MongoDB Restore performance analysis (part 1/3) - ZFS Filesystem on HDD

(this work motivation came from the will to show how easy is to get something running at home on a crapy hardware using a few tricks and some hints on how to tune filesystems and volume managers more efficiently for better performance in a specific workload situation)

Big disclaimer

The hardware I used here in quite old, and the performance on tests like these might fluctuate (because they are very long) due to other factors I am deliberately omitting to make it simple to compare things. This will be a series of 3 posts using one HDD and USB devices with the objective to show how to start playing with filesystems and volume managers. Some of these approaches might not be as noticeable as the results I am showing on high end hardware, such has fast SDDs, NVMe or when using RAID adaptors of these. In those situations you might need to use different approaches for tuning, that in this post series tests could be ignored due the time difference.


OpenZFS_logo.svg

In this series, I will be doing a comparison of performances over several block sizes tests I made to research how ZFS works on HDDs and comparing it (later post) with other Filesystems and Volume Managers. For the restore I am using always the same Hive-Engine (Light mode) snapshot (MongoDB dump) from @primersion (that you can download from here).

Software used

  • MongoDB 5.0.9
  • Kernel 5.15.0-41-generic #44~20.04.1-Ubuntu SMP
  • zfs version
    zfs-0.8.3-1ubuntu12.14
    zfs-kmod-2.1.2-1ubuntu3

Hardware

Something that was going to trash and I just grabbed it for this test. But its still going to trash by the end of the year!
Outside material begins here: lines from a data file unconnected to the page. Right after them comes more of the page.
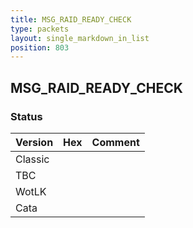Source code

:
 ```yaml
---
title: MSG_RAID_READY_CHECK
type: packets
layout: single_markdown_in_list
position: 803
---
```


## MSG_RAID_READY_CHECK

### Status

Version | Hex | Comment
---------- | ---------- | ---------- 
Classic |  |  
TBC |  |  
WotLK |  |  
Cata |  |  
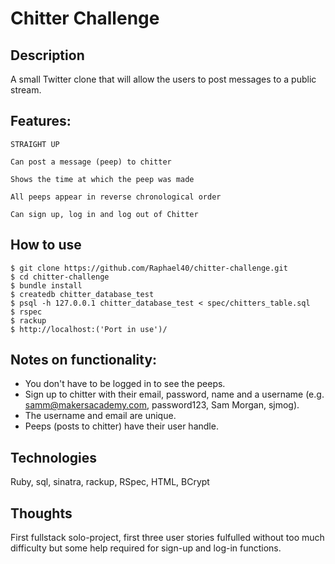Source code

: Chitter Challenge
=================

Description
-------

A small Twitter clone that will allow the users to post messages to a public stream.

Features:
-------

```
STRAIGHT UP

Can post a message (peep) to chitter

Shows the time at which the peep was made

All peeps appear in reverse chronological order

Can sign up, log in and log out of Chitter

```

How to use
-------
```
$ git clone https://github.com/Raphael40/chitter-challenge.git
$ cd chitter-challenge
$ bundle install
$ createdb chitter_database_test
$ psql -h 127.0.0.1 chitter_database_test < spec/chitters_table.sql
$ rspec
$ rackup
$ http://localhost:('Port in use')/
```

Notes on functionality:
------

* You don't have to be logged in to see the peeps.
* Sign up to chitter with their email, password, name and a username (e.g. samm@makersacademy.com, password123, Sam Morgan, sjmog).
* The username and email are unique.
* Peeps (posts to chitter) have their user handle.

Technologies
-----

Ruby, sql, sinatra, rackup, RSpec, HTML, BCrypt

Thoughts
-----
First fullstack solo-project, first three user stories fulfulled without too much difficulty but some help required for sign-up and log-in functions. 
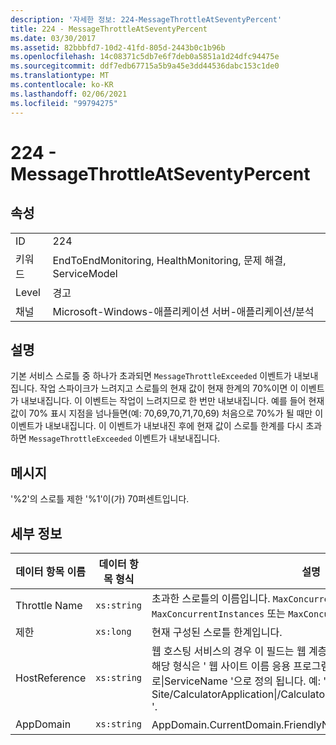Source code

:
 ```yaml
---
description: '자세한 정보: 224-MessageThrottleAtSeventyPercent'
title: 224 - MessageThrottleAtSeventyPercent
ms.date: 03/30/2017
ms.assetid: 82bbbfd7-10d2-41fd-805d-2443b0c1b96b
ms.openlocfilehash: 14c08371c5db7e6f7deb0a5851a1d24dfc94475e
ms.sourcegitcommit: ddf7edb67715a5b9a45e3dd44536dabc153c1de0
ms.translationtype: MT
ms.contentlocale: ko-KR
ms.lasthandoff: 02/06/2021
ms.locfileid: "99794275"
---
```

# <a name="224---messagethrottleatseventypercent"></a>224 - MessageThrottleAtSeventyPercent

## <a name="properties"></a>속성  
  
|||  
|-|-|  
|ID|224|  
|키워드|EndToEndMonitoring, HealthMonitoring, 문제 해결, ServiceModel|  
|Level|경고|  
|채널|Microsoft-Windows-애플리케이션 서버-애플리케이션/분석|  
  
## <a name="description"></a>설명  

 기본 서비스 스로틀 중 하나가 초과되면 `MessageThrottleExceeded` 이벤트가 내보내집니다. 작업 스파이크가 느려지고 스로틀의 현재 값이 현재 한계의 70%이면 이 이벤트가 내보내집니다. 이 이벤트는 작업이 느려지므로 한 번만 내보내집니다. 예를 들어 현재 값이 70% 표시 지점을 넘나들면(예: 70,69,70,71,70,69) 처음으로 70%가 될 때만 이 이벤트가 내보내집니다. 이 이벤트가 내보내진 후에 현재 값이 스로틀 한계를 다시 초과하면 `MessageThrottleExceeded` 이벤트가 내보내집니다.  
  
## <a name="message"></a>메시지  

 '%2'의 스로틀 제한 '%1'이(가) 70퍼센트입니다.  
  
## <a name="details"></a>세부 정보  
  
|데이터 항목 이름|데이터 항목 형식|설명|  
|--------------------|--------------------|-----------------|  
|Throttle Name|`xs:string`|초과한 스로틀의 이름입니다. `MaxConcurrentCalls`, `MaxConcurrentInstances` 또는 `MaxConcurrentSessions` 중 하나입니다.|  
|제한|`xs:long`|현재 구성된 스로틀 한계입니다.|  
|HostReference|`xs:string`|웹 호스팅 서비스의 경우 이 필드는 웹 계층의 서비스를 고유하게 식별합니다. 해당 형식은 ' 웹 사이트 이름 응용 프로그램 가상 경로&#124;서비스 가상 경로&#124;ServiceName '으로 정의 됩니다. 예: ' Default Web Site/CalculatorApplication&#124;/CalculatorService.svc&#124;CalculatorService '.|  
|AppDomain|`xs:string`|AppDomain.CurrentDomain.FriendlyName에서 반환되는 문자열입니다.|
The OS is running from an independent disk to avoid interference with the tests.

  • 2 cores (4 hyperthreading cores) Intel 3.6GHz (6MB Cache-L3)
  • 8GB RAM (DDR3) 1600MHz
  • 2TB 7200RPM Disk via SATAII (very old stuff from 2017)

Initial steps for ZFS

If you need to edit (create or delete) partitions on the disk you can use fdisk tool or other equivalent before using the disk for ZFS.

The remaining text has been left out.